═════ Listed entries ═════

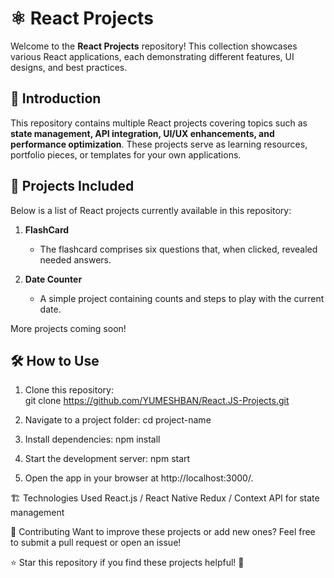 # ⚛️ React Projects  

Welcome to the **React Projects** repository! This collection showcases various React applications, each demonstrating different features, UI designs, and best practices.  

## 📌 Introduction  
This repository contains multiple React projects covering topics such as **state management, API integration, UI/UX enhancements, and performance optimization**. These projects serve as learning resources, portfolio pieces, or templates for your own applications.  

## 🚀 Projects Included  
Below is a list of React projects currently available in this repository:  

1. **FlashCard**  
   - The flashcard comprises six questions that, when clicked, revealed needed answers.  

2. **Date Counter**  
   - A simple project containing counts and steps to play with the current date.  
 

More projects coming soon!  

## 🛠 How to Use  
1. Clone this repository:  
   git clone https://github.com/YUMESHBAN/React.JS-Projects.git

2. Navigate to a project folder:
   cd project-name
   
3. Install dependencies:
   npm install
   
4. Start the development server:
   npm start
   
5. Open the app in your browser at http://localhost:3000/.

   
🏗 Technologies Used
React.js / React Native
Redux / Context API for state management


🤝 Contributing
Want to improve these projects or add new ones? Feel free to submit a pull request or open an issue!


⭐ Star this repository if you find these projects helpful! 🚀



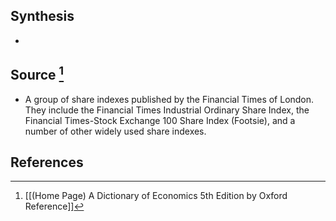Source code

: ## Synthesis
- 
## Source [^1]
- A group of share indexes published by the Financial Times of London. They include the Financial Times Industrial Ordinary Share Index, the Financial Times-Stock Exchange 100 Share Index (Footsie), and a number of other widely used share indexes.
## References

[^1]: [[(Home Page) A Dictionary of Economics 5th Edition by Oxford Reference]]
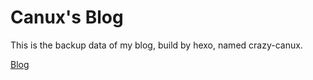 # Canux's Blog

This is the backup data of my blog, build by hexo, named crazy-canux.

[Blog](http://crazy-canux.github.io/)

═════

__Task to carry out__. For each line of the entries that holds the word "crazy", pull that line out.

__Response area__.
This is the backup data of my blog, build by hexo, named crazy-canux.
[Blog](http://crazy-canux.github.io/)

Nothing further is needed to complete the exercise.